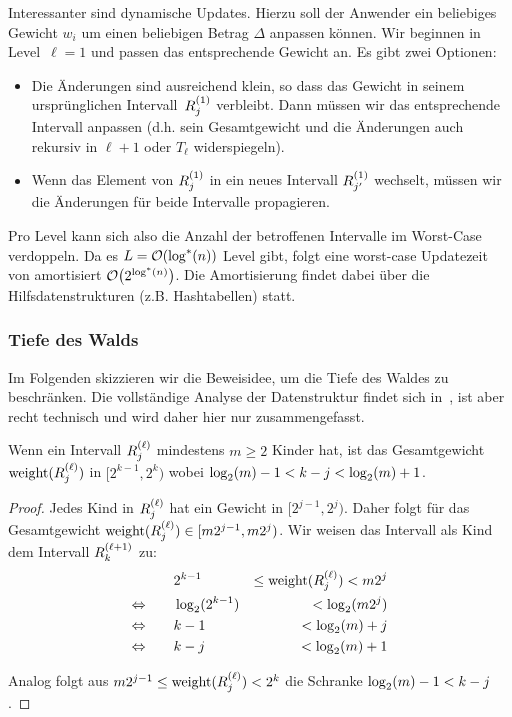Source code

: Interessanter sind dynamische Updates.
Hierzu soll der Anwender ein beliebiges Gewicht $w_i$ um einen beliebigen Betrag $\Delta$ anpassen können.
Wir beginnen in Level~$\ell=1$ und passen das entsprechende Gewicht an.
Es gibt zwei Optionen:
\begin{itemize}
    \item Die Änderungen sind ausreichend klein, so dass das Gewicht in seinem ursprünglichen Intervall~$R^{(1)}_{j}$ verbleibt.
          Dann müssen wir das entsprechende Intervall anpassen (d.h. sein Gesamtgewicht und die Änderungen auch rekursiv in $\ell +1$ oder $T_\ell$ widerspiegeln).


    \item Wenn das Element von $R^{(1)}_{j}$ in ein neues Intervall $R^{(1)}_{j'}$ wechselt, müssen wir die Änderungen für beide Intervalle propagieren.
\end{itemize}

Pro Level kann sich also die Anzahl der betroffenen Intervalle im Worst-Case verdoppeln.
Da es $L = \mathcal{O}\!\left(\log^*(n)\right)$ Level gibt, folgt eine worst-case Updatezeit von amortisiert $\mathcal{O}\!\left(2^{\log^*(n)}\right)$.
Die Amortisierung findet dabei über die Hilfsdatenstrukturen (z.B. Hashtabellen) statt.

\subsubsection{Tiefe des Walds}
Im Folgenden skizzieren wir die Beweisidee, um die Tiefe des Waldes zu beschränken.
Die vollständige Analyse der Datenstruktur findet sich in~\cite{DBLP:journals/mst/MatiasVN03}, ist aber recht technisch und wird daher hier nur zusammengefasst.

\begin{lemma}\label{lem:nachfolger_intervall}
    Wenn ein Intervall $R^{(\ell)}_{j}$ mindestens $m \ge 2$ Kinder hat,
    ist das Gesamtgewicht $\mathrm{weight}(R^{(\ell)}_{j})$ in $[2^{k-1}, 2^k)$ wobei $\log_2(m) - 1 < k - j < \log_2(m) + 1$.
\end{lemma}
\begin{proof}
    Jedes Kind in $R^{(\ell)}_{j}$ hat ein Gewicht in $[2^{j-1}, 2^j)$.
    Daher folgt für das Gesamtgewicht $\mathrm{weight}(R^{(\ell)}_{j}) \in [m2^{j-1}, m2^j)$.
    Wir weisen das Intervall als Kind dem Intervall $R^{(\ell+1)}_{k}$ zu:
    \begin{align}
                               & 2^{k-1}      & \le \mathrm{weight}(R^{(\ell)}_{j}) < m2^j \\
        \Leftrightarrow \qquad & \log_2(2^{k-1}) & < \log_2(m2^{j})             \\
        \Leftrightarrow \qquad & k - 1        & < \log_2(m) + j              \\
        \Leftrightarrow \qquad & k - j        & < \log_2(m) + 1
    \end{align}

    \noindent
    Analog folgt aus $m2^{j-1} \le \mathrm{weight}(R^{(\ell)}_{j}) < 2^k$ die Schranke $\log_2(m) - 1 < k - j$.
\end{proof}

## To do
From the data, list each line in which the string "Intervalle" appears.

## Written response
    \item Wenn das Element von $R^{(1)}_{j}$ in ein neues Intervall $R^{(1)}_{j'}$ wechselt, müssen wir die Änderungen für beide Intervalle propagieren.
Pro Level kann sich also die Anzahl der betroffenen Intervalle im Worst-Case verdoppeln.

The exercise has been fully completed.